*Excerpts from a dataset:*
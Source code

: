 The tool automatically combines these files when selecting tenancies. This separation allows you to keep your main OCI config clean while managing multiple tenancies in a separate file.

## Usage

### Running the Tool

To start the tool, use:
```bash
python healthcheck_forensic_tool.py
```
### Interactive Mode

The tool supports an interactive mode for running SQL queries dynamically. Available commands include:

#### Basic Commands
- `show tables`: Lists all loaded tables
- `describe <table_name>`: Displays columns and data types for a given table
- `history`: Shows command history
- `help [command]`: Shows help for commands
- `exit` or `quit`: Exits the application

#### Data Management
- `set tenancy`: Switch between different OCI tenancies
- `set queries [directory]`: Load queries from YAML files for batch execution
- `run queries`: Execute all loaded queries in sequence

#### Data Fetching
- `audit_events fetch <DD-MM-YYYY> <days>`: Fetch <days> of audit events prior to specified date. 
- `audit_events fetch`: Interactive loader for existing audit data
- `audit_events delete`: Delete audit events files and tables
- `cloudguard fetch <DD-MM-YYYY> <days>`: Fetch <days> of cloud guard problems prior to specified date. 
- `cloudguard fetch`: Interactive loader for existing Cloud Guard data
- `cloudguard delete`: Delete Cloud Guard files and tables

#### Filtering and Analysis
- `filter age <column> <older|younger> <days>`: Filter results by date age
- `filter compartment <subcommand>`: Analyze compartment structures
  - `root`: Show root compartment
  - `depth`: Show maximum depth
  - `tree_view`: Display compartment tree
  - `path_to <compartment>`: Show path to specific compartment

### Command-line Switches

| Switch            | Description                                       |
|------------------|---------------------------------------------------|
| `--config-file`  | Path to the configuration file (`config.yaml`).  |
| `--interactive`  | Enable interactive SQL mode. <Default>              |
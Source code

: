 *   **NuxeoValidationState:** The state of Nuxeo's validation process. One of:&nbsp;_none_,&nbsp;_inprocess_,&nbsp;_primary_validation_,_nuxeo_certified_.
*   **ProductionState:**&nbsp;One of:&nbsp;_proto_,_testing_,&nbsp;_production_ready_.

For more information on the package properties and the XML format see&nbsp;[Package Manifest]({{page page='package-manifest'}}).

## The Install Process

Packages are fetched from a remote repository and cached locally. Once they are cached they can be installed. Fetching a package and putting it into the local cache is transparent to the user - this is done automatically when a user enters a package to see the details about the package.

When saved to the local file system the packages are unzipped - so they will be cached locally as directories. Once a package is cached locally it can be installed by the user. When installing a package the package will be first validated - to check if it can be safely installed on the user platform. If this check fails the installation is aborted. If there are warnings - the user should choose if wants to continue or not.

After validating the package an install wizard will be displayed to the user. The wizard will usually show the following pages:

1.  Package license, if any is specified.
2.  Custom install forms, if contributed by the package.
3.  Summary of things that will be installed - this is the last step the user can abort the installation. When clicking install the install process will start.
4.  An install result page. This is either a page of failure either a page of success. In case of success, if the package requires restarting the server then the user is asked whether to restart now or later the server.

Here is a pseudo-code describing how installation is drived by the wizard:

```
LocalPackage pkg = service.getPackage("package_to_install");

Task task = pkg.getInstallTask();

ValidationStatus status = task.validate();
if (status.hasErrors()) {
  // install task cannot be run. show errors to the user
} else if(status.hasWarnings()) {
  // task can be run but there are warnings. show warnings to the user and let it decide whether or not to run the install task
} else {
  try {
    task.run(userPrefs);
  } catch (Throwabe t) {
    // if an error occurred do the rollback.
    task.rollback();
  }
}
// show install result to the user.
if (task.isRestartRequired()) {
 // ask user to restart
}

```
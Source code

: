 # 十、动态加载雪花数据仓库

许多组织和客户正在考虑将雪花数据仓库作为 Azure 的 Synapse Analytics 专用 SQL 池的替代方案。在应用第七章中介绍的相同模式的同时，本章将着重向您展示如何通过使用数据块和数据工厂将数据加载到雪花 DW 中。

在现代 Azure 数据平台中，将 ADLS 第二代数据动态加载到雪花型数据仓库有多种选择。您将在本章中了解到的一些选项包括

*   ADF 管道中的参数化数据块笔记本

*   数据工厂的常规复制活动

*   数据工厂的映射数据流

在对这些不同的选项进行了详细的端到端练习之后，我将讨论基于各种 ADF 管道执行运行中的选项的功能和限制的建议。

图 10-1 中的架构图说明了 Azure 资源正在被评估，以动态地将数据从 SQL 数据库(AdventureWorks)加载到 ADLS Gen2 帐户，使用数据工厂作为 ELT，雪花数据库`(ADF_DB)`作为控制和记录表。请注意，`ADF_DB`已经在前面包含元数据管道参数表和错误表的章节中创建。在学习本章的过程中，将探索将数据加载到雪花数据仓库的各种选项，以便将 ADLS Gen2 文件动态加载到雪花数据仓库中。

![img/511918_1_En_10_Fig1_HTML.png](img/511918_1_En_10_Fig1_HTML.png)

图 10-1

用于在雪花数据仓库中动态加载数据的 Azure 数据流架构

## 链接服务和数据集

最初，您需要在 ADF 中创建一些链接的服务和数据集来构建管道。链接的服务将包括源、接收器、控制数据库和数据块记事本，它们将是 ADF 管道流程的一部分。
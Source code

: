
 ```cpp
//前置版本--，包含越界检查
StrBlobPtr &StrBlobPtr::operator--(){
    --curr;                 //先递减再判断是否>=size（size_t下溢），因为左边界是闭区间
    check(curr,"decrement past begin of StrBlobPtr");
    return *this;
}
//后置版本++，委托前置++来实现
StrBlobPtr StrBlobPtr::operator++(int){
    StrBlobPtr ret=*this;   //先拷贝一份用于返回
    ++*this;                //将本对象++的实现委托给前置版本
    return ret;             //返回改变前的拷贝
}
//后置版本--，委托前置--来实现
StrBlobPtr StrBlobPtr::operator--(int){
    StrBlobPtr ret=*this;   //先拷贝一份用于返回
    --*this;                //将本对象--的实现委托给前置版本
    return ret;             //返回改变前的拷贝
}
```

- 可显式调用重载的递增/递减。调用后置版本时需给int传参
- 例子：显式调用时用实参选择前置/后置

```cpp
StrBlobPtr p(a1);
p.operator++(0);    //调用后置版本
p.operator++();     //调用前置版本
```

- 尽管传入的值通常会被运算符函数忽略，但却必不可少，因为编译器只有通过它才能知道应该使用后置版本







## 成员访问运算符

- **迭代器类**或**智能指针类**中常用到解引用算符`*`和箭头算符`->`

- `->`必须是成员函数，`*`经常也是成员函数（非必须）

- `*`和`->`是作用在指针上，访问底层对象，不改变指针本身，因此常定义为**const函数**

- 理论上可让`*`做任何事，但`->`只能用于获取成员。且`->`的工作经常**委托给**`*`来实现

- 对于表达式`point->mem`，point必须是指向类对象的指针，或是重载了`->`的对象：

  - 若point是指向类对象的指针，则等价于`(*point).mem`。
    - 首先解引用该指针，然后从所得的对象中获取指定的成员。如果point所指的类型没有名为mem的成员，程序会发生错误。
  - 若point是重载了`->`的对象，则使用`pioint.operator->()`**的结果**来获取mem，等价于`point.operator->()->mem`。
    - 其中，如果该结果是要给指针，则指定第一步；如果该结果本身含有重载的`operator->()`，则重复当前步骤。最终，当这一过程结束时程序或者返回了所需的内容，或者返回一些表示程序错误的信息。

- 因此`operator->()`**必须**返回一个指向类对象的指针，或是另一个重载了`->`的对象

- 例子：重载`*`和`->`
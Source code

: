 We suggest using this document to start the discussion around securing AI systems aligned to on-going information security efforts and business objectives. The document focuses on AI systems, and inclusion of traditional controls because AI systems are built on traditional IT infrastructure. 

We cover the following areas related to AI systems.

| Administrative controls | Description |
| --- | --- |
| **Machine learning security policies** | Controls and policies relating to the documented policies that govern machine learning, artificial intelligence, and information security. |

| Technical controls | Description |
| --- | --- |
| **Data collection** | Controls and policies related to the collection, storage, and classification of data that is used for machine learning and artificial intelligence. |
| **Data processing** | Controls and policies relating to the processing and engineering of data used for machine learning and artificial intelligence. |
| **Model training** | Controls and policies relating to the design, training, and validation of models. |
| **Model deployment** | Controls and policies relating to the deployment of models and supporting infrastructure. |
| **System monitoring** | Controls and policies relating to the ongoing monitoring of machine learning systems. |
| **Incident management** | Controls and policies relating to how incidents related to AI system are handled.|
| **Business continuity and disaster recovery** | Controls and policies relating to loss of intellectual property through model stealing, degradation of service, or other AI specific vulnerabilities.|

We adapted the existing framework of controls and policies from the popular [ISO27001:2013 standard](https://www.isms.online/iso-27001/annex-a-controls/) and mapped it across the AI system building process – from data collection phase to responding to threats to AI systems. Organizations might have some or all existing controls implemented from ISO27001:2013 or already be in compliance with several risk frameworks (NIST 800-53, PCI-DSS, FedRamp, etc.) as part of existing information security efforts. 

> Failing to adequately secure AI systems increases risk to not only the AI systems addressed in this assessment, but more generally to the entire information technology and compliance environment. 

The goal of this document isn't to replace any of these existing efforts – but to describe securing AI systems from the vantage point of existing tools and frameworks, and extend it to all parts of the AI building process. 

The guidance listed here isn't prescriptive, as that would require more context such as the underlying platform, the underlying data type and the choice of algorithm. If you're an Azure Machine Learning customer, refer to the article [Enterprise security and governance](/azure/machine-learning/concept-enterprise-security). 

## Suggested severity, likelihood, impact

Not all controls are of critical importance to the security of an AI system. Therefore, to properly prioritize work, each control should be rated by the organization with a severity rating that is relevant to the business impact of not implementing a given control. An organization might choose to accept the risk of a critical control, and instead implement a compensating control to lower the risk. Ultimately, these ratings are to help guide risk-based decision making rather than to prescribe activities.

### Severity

*Work to be completed:* Copy out the entries exactly. Begin at the first line and end with the line that has "events files and tables".

*Finished task:*
Source code

: The tool automatically combines these files when selecting tenancies. This separation allows you to keep your main OCI config clean while managing multiple tenancies in a separate file.

## Usage

### Running the Tool

To start the tool, use:
```bash
python healthcheck_forensic_tool.py
```
### Interactive Mode

The tool supports an interactive mode for running SQL queries dynamically. Available commands include:

#### Basic Commands
- `show tables`: Lists all loaded tables
- `describe <table_name>`: Displays columns and data types for a given table
- `history`: Shows command history
- `help [command]`: Shows help for commands
- `exit` or `quit`: Exits the application

#### Data Management
- `set tenancy`: Switch between different OCI tenancies
- `set queries [directory]`: Load queries from YAML files for batch execution
- `run queries`: Execute all loaded queries in sequence

#### Data Fetching
- `audit_events fetch <DD-MM-YYYY> <days>`: Fetch <days> of audit events prior to specified date. 
- `audit_events fetch`: Interactive loader for existing audit data
- `audit_events delete`: Delete audit events files and tables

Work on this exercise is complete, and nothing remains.